→ **Information given**
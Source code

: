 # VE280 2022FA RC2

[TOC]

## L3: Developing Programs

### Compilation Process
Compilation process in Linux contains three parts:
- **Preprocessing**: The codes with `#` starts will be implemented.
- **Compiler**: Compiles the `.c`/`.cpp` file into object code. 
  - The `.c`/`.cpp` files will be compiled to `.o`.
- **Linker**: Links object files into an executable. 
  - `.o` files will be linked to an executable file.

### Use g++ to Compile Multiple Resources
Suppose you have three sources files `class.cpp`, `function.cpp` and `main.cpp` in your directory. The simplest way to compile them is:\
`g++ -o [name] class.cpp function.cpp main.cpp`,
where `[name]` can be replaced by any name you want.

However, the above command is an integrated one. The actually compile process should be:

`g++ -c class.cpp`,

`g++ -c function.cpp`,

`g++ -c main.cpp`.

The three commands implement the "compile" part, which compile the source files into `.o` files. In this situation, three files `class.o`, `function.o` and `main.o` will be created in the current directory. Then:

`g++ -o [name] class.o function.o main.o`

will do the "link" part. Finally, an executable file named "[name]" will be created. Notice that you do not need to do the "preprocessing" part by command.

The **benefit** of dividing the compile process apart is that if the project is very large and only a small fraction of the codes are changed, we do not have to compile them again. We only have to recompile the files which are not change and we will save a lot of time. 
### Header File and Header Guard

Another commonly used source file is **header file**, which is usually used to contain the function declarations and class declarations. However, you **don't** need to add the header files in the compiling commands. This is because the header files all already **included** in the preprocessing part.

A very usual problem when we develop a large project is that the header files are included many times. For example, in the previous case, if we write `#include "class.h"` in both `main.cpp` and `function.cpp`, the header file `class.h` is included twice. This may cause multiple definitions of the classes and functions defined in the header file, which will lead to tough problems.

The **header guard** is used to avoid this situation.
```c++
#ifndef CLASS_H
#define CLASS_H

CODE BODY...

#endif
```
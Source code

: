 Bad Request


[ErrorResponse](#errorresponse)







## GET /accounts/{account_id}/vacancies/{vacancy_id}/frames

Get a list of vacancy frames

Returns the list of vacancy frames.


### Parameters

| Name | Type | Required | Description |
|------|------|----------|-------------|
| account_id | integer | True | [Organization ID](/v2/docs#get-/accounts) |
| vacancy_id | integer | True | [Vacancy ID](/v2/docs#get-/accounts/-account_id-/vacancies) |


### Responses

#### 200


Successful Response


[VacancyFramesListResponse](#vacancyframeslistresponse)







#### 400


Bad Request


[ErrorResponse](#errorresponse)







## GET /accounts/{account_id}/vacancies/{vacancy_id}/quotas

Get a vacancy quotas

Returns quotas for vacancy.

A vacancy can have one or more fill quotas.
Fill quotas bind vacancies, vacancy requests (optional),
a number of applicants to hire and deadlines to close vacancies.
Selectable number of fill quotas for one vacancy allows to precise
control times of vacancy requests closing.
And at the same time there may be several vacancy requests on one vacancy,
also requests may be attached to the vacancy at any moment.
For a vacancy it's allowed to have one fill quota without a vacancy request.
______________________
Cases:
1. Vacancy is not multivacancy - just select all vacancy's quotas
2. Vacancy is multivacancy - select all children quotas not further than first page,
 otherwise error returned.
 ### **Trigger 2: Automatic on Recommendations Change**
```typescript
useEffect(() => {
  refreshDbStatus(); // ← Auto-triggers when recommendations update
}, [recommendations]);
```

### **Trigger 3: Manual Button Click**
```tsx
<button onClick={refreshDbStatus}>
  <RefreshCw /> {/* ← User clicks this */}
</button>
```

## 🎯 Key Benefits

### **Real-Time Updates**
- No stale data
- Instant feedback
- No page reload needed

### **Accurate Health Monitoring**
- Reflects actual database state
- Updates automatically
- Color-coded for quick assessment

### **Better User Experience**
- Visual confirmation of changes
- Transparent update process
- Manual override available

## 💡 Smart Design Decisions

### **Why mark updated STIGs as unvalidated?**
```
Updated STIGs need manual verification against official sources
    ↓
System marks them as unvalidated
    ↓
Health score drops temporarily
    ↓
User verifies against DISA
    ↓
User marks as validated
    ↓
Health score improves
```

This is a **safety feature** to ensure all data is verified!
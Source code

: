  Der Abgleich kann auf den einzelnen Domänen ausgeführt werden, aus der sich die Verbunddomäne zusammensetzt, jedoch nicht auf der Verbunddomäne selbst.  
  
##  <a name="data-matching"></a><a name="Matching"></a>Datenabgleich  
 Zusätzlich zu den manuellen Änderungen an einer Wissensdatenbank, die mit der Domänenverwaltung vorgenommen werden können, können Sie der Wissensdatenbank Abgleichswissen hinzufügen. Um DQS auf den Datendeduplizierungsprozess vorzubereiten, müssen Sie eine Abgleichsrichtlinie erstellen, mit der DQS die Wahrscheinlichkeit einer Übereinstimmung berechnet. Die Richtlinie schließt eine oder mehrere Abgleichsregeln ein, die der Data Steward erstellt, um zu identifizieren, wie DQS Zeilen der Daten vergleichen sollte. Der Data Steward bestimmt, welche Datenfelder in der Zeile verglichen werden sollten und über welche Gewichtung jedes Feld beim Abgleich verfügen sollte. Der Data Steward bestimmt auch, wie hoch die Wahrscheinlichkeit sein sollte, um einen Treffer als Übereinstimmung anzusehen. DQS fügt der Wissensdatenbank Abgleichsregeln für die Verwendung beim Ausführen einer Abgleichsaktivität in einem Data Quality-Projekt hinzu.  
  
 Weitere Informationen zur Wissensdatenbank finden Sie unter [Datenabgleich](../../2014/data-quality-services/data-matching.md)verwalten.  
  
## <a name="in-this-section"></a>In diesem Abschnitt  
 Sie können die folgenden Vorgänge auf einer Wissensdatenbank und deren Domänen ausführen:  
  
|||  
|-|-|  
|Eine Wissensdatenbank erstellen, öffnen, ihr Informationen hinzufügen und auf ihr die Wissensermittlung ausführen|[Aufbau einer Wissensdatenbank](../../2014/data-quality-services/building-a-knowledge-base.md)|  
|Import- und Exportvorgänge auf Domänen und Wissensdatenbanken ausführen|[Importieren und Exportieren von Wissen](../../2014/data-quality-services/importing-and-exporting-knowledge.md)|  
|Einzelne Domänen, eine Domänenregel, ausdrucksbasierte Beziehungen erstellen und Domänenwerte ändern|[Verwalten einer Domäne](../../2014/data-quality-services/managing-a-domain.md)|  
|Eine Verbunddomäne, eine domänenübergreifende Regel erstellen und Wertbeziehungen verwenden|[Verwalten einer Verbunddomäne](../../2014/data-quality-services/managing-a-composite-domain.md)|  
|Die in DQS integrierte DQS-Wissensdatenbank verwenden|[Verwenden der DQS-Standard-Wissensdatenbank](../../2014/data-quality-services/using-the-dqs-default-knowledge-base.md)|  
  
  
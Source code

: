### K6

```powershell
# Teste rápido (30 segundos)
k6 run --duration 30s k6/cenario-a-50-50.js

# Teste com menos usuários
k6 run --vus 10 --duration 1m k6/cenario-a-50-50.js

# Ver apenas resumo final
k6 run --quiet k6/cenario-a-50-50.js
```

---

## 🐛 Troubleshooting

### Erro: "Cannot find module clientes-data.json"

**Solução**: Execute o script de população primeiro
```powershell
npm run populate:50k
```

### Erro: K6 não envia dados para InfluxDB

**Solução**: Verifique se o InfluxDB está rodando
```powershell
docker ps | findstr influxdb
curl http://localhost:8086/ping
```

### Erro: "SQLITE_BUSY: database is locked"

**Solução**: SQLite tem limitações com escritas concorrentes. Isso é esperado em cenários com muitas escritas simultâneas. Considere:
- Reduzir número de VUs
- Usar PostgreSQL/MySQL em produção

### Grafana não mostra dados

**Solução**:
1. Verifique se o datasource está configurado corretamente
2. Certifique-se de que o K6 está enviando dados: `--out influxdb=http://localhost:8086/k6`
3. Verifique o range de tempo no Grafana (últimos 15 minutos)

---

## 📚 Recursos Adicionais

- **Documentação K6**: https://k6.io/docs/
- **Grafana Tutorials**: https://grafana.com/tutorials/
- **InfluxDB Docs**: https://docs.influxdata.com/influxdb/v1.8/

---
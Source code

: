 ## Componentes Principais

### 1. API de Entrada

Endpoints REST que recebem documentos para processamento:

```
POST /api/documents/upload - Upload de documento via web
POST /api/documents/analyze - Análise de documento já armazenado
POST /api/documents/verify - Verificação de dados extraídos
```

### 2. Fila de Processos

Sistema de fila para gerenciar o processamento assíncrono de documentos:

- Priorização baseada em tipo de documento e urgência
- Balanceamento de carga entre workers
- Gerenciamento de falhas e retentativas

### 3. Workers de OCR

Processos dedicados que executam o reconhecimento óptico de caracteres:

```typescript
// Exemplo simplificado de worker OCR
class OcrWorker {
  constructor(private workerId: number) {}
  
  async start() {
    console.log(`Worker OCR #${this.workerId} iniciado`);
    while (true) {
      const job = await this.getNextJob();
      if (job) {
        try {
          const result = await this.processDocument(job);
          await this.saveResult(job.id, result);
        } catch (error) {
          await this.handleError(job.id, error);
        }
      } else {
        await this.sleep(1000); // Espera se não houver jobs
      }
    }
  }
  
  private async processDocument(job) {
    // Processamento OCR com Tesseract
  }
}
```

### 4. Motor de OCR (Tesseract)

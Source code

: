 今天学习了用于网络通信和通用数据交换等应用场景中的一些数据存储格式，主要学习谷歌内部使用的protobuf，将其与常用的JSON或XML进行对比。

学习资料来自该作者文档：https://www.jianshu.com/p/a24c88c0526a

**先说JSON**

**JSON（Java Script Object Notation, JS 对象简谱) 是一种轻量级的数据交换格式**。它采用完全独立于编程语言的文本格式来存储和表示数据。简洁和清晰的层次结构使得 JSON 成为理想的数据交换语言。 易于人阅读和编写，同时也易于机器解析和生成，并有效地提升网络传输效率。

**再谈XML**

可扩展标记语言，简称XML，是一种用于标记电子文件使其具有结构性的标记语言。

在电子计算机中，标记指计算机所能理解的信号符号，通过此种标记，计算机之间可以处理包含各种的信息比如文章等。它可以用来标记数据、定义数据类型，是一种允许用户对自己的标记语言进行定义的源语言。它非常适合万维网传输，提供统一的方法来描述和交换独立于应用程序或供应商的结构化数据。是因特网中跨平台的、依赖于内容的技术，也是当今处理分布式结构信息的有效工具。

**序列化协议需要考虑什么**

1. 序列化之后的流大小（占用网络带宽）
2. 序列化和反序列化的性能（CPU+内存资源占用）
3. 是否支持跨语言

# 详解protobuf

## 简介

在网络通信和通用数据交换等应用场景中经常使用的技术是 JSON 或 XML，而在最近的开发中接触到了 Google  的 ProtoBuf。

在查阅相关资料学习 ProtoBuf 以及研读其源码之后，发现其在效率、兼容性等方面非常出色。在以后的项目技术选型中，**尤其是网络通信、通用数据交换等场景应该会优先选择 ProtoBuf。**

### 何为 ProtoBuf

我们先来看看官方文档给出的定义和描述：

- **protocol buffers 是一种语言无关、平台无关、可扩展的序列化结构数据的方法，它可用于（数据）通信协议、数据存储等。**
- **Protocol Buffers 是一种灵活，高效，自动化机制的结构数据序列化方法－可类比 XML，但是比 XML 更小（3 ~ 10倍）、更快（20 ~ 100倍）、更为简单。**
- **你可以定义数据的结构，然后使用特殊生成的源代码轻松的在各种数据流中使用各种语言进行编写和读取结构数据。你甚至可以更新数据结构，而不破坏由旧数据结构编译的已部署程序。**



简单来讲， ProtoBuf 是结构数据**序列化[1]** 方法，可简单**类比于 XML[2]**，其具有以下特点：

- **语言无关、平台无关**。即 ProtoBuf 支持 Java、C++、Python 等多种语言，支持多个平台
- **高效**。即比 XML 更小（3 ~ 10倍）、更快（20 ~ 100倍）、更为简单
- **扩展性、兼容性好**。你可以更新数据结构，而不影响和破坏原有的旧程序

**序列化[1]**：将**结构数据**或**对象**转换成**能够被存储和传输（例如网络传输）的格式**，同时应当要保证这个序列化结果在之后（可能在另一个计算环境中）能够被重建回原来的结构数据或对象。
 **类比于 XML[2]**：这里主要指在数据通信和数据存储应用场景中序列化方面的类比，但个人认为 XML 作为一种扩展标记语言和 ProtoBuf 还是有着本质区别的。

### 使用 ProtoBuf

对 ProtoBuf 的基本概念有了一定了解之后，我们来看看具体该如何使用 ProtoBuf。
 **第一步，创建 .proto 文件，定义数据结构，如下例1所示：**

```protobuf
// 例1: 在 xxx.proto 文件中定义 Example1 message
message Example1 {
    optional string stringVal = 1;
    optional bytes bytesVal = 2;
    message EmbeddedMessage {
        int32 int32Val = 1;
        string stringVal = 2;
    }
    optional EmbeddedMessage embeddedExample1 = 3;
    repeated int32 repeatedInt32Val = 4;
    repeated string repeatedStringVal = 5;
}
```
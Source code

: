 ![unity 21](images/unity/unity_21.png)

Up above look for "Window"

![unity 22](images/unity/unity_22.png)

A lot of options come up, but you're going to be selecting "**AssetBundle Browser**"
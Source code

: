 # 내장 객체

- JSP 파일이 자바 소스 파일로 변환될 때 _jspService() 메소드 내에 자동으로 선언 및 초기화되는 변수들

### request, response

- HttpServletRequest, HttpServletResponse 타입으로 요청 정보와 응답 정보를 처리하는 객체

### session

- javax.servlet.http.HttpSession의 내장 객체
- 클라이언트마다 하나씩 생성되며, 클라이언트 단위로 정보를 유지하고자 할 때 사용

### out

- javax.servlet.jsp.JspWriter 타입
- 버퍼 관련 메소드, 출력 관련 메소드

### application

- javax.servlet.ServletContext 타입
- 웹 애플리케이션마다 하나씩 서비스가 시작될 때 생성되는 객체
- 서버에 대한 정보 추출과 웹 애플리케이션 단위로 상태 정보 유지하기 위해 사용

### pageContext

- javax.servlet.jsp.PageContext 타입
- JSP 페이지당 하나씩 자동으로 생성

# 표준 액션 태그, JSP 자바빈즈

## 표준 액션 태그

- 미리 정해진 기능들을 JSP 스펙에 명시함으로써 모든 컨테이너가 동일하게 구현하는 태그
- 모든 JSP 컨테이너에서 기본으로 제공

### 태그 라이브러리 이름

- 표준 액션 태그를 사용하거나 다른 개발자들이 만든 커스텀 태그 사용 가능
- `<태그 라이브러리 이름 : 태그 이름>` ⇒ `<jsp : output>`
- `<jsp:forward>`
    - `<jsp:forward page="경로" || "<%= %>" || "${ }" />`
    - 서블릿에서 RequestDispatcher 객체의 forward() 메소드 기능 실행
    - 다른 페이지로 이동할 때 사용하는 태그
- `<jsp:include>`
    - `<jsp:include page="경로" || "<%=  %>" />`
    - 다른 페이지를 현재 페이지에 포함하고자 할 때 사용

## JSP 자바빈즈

→ **Exercise prompt**
Transcribe, with no changes, the listing above from its first line through the line with "### Use g++ to Compile Multiple Resources", including that line, and stop once it is done.

→ **The answer**
Source code

: # VE280 2022FA RC2

[TOC]

## L3: Developing Programs

### Compilation Process
Compilation process in Linux contains three parts:
- **Preprocessing**: The codes with `#` starts will be implemented.
- **Compiler**: Compiles the `.c`/`.cpp` file into object code. 
  - The `.c`/`.cpp` files will be compiled to `.o`.
- **Linker**: Links object files into an executable. 
  - `.o` files will be linked to an executable file.

### Use g++ to Compile Multiple Resources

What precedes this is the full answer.